I walked back into the unit more relaxed and caffeinated. I sat down to look at the heart list one more time. Right then, the phone rang. It was the coordinator at one of the local transplant centers. She quickly asked me if we had been able to place my donors’ heart. I explained that due to the short heart list and his size, we had not. She said they had a patient that had been referred to them for a potential heart transplant. He was still in the workup phase but had just been brought in by ambulance and was in complete heart failure. His blood type matched my donor and he was a big guy, one that could definitely fit this heart. She asked if they could quickly list their patient as a Status 1, meaning he moved to the top of the list, and if we could re-run the list. I had to work with my supervisor and UNOS (United Network of Organ Sharing) to make sure the proper protocol was followed. Less than 1 hour later, the patient was listed, our list was re-ran and the transplant center had accepted my patient’s heart. I walked back into his room to tell his family. His mom turned, looked at me and before I could say a word said “It’s placed. I know. I know. I knew all along. This is what was meant to happen.” We hugged, both of us in tears at this point. A few short hours later, I wheeled him into the operating room. On the other side of the big metal door were all the transplant teams, anxiously waiting to recover his organs. I waited while his mom and dad said goodbye and walked through those doors.
When I left the hospital after the recovery was complete, I felt completely different.
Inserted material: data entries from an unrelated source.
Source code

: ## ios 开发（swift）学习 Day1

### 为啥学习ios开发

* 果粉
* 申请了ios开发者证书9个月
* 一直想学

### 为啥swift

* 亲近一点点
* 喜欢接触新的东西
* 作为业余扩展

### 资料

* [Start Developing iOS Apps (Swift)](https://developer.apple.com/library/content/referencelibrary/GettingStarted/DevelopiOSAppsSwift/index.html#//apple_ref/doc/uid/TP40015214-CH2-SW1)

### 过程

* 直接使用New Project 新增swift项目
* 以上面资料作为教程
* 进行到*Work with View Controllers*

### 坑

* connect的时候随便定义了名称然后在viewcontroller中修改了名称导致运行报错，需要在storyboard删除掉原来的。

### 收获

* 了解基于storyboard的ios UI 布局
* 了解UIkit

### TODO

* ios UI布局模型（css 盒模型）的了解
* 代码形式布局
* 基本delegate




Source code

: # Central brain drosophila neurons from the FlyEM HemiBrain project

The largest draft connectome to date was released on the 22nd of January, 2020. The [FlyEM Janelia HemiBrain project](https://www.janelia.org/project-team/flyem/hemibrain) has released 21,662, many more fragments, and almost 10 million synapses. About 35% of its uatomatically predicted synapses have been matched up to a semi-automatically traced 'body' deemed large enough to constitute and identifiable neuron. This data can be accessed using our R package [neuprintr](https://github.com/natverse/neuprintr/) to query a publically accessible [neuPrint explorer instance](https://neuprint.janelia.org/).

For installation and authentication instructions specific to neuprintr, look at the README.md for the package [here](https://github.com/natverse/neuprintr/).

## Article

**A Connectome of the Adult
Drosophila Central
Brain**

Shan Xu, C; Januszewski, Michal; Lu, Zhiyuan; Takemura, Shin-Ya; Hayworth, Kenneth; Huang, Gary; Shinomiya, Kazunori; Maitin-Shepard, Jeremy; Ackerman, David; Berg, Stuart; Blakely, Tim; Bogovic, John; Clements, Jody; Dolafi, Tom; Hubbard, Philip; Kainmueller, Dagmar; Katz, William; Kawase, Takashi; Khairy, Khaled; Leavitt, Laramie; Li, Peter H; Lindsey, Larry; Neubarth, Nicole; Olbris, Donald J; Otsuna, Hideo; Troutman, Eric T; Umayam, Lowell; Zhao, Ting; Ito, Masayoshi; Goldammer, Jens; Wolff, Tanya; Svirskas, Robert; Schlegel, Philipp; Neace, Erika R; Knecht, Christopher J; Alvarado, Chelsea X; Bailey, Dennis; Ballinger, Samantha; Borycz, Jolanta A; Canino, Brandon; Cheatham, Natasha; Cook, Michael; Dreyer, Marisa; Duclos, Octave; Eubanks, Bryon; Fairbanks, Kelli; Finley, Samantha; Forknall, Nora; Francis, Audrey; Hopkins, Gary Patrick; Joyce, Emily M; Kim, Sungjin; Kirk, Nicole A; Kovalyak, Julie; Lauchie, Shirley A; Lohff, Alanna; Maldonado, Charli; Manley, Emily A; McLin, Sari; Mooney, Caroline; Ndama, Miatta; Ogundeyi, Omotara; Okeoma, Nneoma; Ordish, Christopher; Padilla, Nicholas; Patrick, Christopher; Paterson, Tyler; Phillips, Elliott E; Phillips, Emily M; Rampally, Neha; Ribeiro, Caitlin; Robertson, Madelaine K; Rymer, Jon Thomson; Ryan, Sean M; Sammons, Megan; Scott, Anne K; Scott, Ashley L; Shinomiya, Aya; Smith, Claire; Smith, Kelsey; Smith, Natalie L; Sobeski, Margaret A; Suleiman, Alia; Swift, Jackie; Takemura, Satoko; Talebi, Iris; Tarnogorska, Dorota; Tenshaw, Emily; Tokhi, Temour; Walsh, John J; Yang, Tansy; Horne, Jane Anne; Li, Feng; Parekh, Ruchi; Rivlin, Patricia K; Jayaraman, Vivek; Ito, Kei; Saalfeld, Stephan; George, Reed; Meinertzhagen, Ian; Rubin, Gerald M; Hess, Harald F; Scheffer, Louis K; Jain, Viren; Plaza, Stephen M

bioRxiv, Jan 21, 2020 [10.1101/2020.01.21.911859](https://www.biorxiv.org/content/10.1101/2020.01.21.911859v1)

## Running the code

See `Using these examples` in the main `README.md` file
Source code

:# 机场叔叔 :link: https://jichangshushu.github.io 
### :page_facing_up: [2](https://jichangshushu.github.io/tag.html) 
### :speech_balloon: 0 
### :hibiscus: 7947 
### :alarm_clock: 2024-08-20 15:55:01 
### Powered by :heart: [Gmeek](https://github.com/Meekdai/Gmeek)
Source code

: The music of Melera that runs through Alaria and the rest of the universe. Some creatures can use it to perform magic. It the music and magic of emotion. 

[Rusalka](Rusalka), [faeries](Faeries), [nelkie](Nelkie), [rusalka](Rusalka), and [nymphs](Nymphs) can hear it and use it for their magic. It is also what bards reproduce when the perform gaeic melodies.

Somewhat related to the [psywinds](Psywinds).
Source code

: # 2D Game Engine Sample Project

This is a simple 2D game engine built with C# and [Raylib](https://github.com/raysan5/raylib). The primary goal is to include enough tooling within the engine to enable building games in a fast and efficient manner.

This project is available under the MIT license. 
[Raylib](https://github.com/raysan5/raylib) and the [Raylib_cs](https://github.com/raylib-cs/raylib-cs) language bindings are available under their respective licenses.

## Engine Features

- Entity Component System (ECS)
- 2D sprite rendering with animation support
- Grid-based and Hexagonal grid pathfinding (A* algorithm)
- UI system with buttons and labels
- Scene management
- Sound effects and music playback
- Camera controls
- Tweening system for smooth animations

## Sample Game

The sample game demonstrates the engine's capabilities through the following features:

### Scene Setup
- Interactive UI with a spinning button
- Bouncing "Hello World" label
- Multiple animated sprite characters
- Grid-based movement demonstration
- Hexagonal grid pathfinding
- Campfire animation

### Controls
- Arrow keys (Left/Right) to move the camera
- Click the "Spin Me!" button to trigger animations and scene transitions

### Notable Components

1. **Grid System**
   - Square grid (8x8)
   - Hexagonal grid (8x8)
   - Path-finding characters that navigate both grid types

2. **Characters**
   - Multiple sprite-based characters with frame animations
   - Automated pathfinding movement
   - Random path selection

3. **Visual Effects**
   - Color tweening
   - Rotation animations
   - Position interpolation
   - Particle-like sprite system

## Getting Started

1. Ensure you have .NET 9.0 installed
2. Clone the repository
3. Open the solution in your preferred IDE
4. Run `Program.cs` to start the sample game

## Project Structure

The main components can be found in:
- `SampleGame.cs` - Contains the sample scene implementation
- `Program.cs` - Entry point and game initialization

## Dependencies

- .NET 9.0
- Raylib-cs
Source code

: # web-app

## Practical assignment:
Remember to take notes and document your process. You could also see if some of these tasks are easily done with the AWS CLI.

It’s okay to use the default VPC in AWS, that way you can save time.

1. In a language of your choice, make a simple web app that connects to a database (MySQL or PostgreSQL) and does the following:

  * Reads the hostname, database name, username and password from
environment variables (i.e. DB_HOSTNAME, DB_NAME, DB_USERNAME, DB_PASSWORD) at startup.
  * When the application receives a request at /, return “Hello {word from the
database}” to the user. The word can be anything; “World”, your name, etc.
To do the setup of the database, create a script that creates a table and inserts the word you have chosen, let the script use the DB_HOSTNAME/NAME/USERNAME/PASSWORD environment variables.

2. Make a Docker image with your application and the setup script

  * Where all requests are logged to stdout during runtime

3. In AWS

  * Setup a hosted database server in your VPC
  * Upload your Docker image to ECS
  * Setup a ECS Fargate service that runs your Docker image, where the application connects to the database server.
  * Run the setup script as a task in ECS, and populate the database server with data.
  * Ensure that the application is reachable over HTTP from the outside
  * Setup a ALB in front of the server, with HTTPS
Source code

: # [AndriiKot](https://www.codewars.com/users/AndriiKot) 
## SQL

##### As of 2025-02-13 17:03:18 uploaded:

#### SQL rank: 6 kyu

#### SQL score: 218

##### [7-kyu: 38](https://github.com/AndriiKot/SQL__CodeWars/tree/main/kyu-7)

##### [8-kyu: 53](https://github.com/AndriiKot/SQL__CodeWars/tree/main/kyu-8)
It had been a mere 24 hours since I had entered yet I had witnessed something so amazing. I’ve always known that there were miracles that occur in organ transplant. How else can one person’s death be that which saves someone else? Yet, I had never played such an integral part in it. I saw firsthand how God used me to complete His work. I learned to give my job over to Him, to stop praying for the outcome I wanted to happen and to let my actions be directed by His will.
Less than 1 year after this, I walked into a small room at the office of the organization I worked for. Inside the office was my patient’s mom. We hugged and talked and then a man walked in. I watched while the two of the hugged and cried. I handed over my stethoscope and helped my patient’s mom listen to her son’s heartbeat once more as it beat strongly in this man’s chest. It was one of the most amazing things I’ve witnessed and the culmination of my career in transplant. It was on that day that I dedicated myself to continuing to work in this field and to letting God use me to do His work. I’ve now worked in transplant for over a dozen years. It hasn’t all been roses. There are times where I’m exhausted and frustrated by the work I’m doing and wish that I had a job with more normal hours where my phone didn’t ring 24/7. But then I remember that what I’m doing is so much more than a job. I’m letting God use me to help others. So, I take a deep breath, answer the phone again and remember to pray that God’s will, not mine, is done with each case I work on.